Exercise brief
Once the pictures have been set aside, copy every remaining entry exactly.

Source records
*** Block opens ***

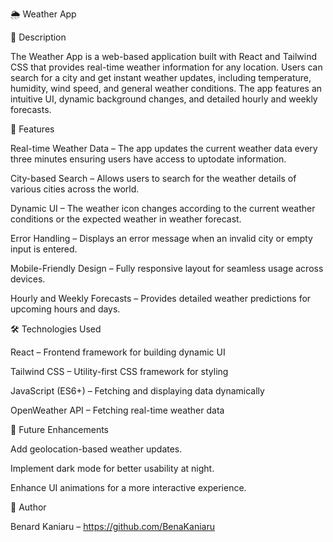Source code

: 🌦 Weather App

📌 Description

The Weather App is a web-based application built with React and Tailwind CSS that provides real-time weather information for any location. Users can search for a city and get instant weather updates, including temperature, humidity, wind speed, and general weather conditions. The app features an intuitive UI, dynamic background changes, and detailed hourly and weekly forecasts.

🚀 Features

Real-time Weather Data – The app updates the current weather data every three minutes ensuring users have access to uptodate information.

City-based Search – Allows users to search for the weather details of various cities across the world.

Dynamic UI – The weather icon changes according to the current weather conditions or the expected weather in weather forecast.

Error Handling – Displays an error message when an invalid city or empty input
is entered.

Mobile-Friendly Design – Fully responsive layout for seamless usage across devices.

Hourly and Weekly Forecasts – Provides detailed weather predictions for upcoming hours and days.

🛠 Technologies Used

React – Frontend framework for building dynamic UI

Tailwind CSS – Utility-first CSS framework for styling

JavaScript (ES6+) – Fetching and displaying data dynamically

OpenWeather API – Fetching real-time weather data

🔧 Future Enhancements

Add geolocation-based weather updates.

Implement dark mode for better usability at night.

Enhance UI animations for a more interactive experience.

👤 Author

Benard Kaniaru – https://github.com/BenaKaniaru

*** Block closes ***

Response to the exercise
Source code

: 🌦 Weather App

📌 Description

The Weather App is a web-based application built with React and Tailwind CSS that provides real-time weather information for any location. Users can search for a city and get instant weather updates, including temperature, humidity, wind speed, and general weather conditions. The app features an intuitive UI, dynamic background changes, and detailed hourly and weekly forecasts.

🚀 Features

Real-time Weather Data – The app updates the current weather data every three minutes ensuring users have access to uptodate information.

City-based Search – Allows users to search for the weather details of various cities across the world.

Dynamic UI – The weather icon changes according to the current weather conditions or the expected weather in weather forecast.

Error Handling – Displays an error message when an invalid city or empty input
is entered.

Mobile-Friendly Design – Fully responsive layout for seamless usage across devices.

Hourly and Weekly Forecasts – Provides detailed weather predictions for upcoming hours and days.

🛠 Technologies Used

React – Frontend framework for building dynamic UI

Tailwind CSS – Utility-first CSS framework for styling

JavaScript (ES6+) – Fetching and displaying data dynamically

OpenWeather API – Fetching real-time weather data

🔧 Future Enhancements

Add geolocation-based weather updates.

Implement dark mode for better usability at night.

Enhance UI animations for a more interactive experience.

👤 Author

Benard Kaniaru – https://github.com/BenaKaniaru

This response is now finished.